- Supplied material
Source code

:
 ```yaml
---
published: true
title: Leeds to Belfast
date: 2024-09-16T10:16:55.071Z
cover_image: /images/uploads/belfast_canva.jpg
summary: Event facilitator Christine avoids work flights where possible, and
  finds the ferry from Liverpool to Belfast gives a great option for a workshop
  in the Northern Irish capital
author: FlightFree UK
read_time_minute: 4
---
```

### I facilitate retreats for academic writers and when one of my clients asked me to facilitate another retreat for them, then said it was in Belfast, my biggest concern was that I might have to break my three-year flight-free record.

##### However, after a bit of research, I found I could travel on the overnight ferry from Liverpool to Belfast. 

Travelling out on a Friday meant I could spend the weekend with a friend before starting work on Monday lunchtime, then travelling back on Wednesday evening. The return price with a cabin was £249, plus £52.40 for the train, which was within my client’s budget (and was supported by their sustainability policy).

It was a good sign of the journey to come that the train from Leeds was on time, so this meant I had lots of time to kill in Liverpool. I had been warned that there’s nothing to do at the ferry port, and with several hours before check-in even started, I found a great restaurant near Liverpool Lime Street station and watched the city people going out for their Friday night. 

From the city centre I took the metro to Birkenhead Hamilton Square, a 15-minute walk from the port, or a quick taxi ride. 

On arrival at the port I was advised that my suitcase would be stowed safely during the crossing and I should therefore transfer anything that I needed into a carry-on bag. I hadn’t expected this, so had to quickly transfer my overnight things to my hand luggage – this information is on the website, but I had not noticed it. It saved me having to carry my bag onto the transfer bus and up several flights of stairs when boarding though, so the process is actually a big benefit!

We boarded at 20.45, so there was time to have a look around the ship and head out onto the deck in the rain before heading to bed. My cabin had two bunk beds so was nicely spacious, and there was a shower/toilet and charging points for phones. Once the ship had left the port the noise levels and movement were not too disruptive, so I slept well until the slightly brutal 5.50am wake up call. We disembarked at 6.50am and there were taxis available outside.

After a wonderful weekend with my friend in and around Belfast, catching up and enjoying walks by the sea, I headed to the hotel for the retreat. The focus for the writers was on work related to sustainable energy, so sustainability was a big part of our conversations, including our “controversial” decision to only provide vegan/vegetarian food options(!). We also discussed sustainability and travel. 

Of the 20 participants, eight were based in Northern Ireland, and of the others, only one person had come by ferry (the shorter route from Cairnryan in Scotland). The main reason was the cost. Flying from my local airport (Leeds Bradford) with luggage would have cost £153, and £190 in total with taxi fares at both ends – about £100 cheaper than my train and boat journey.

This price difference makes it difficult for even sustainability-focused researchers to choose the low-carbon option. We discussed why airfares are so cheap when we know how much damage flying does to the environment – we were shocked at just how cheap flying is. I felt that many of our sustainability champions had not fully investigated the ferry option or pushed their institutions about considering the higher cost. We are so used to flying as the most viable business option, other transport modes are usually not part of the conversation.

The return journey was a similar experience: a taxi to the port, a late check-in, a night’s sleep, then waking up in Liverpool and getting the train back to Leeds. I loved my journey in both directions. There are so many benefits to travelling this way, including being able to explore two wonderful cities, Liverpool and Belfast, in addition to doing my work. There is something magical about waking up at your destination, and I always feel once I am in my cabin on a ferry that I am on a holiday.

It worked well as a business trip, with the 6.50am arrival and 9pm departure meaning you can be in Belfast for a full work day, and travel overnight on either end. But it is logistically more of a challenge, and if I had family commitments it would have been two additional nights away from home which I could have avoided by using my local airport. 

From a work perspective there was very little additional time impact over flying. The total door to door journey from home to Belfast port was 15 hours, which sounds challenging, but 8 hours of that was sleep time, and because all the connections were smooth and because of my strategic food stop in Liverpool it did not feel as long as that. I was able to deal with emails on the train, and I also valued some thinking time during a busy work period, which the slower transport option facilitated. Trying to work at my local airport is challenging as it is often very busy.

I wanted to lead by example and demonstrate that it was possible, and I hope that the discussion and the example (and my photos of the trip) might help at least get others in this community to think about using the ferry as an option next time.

- Assignment
From the records above, copy each line in which the string "Northern" occurs.

- Task solution
  in the Northern Irish capital
Of the 20 participants, eight were based in Northern Ireland, and of the others, only one person had come by ferry (the shorter route from Cairnryan in Scotland). The main reason was the cost. Flying from my local airport (Leeds Bradford) with luggage would have cost £153, and £190 in total with taxi fares at both ends – about £100 cheaper than my train and boat journey.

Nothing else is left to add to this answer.